According to the Sri Radhika vivaha varnana of Garga Samhita “She, the daughter of King Vrishabhānu is Goddess Lakshmi.” - Text 23, Chapter 16.

==Legend==

=== Boon ===
In his previous birth, Vrishbhanu was named as Suchandra and was married to Kalavati, the grand-daughter of Daksha Prajapati. After enjoying conjugal relations with Kalavati for a long time, Suchandra retired from his family life and went to the ashrama of sage Agastya. When Kalavati started crying because of being abandoned by her husband, Brahma granted a boon to her that she would reborn with her husband in her next life, and that both of them would be blessed with goddess Lakshmi (Radha) as their daughter.

=== Father of Radha ===
As per the boon of Brahma, King Suchandra was reborn in the Dvapara Yuga as King Vrishbhanu in the land of Vraja. He married Kirtida (The rebirth of Kalavati), and goddess Lakshmi (Radha) was born as their daughter.

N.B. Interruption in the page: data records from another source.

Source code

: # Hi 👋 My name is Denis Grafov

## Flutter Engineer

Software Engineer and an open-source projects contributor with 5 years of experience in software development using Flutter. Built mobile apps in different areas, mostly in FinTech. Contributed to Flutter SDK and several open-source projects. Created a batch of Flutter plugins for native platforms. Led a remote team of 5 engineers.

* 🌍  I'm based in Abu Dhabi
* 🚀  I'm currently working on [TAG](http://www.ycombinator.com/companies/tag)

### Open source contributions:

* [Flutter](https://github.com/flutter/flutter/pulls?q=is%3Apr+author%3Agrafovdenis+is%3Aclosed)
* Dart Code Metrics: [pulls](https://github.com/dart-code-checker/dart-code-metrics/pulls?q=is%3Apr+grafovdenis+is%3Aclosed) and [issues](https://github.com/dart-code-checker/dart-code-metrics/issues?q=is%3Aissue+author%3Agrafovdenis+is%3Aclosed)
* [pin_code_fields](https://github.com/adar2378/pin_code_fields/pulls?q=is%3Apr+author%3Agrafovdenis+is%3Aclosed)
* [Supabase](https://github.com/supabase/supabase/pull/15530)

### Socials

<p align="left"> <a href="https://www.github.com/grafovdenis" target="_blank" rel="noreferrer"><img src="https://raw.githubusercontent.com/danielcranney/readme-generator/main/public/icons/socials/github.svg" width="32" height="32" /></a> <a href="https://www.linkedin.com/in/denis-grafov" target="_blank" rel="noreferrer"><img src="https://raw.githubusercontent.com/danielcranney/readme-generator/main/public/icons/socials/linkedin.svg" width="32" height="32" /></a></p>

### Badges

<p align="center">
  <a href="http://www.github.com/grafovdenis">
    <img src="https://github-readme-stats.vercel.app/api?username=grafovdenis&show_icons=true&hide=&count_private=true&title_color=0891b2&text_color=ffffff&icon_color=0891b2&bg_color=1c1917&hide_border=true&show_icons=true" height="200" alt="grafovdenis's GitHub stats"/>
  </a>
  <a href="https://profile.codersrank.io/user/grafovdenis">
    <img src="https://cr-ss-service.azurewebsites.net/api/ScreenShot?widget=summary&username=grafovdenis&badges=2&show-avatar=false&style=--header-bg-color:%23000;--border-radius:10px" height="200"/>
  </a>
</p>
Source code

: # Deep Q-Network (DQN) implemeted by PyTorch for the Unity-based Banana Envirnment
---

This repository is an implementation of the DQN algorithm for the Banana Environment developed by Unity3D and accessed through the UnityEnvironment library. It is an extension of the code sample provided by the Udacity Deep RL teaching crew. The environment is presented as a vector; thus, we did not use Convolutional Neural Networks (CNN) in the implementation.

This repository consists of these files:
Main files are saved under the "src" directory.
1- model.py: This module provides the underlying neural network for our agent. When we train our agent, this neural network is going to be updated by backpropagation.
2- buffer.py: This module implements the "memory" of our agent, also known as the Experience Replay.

According to a different legend, the birth story of Radha is similar to Sita, who was also an avatar of Lakshmi. When King Vrishbhanu went to take a bath in a pond, he saw a baby girl on a lotus flower in the pond, and took her to his home. The baby girl was named as Radha, and was accepted as the daughter of Vrishbhanu and Kirtida.

== See also ==
- Bhishmaka
- Janaka
- Nanda (Hinduism)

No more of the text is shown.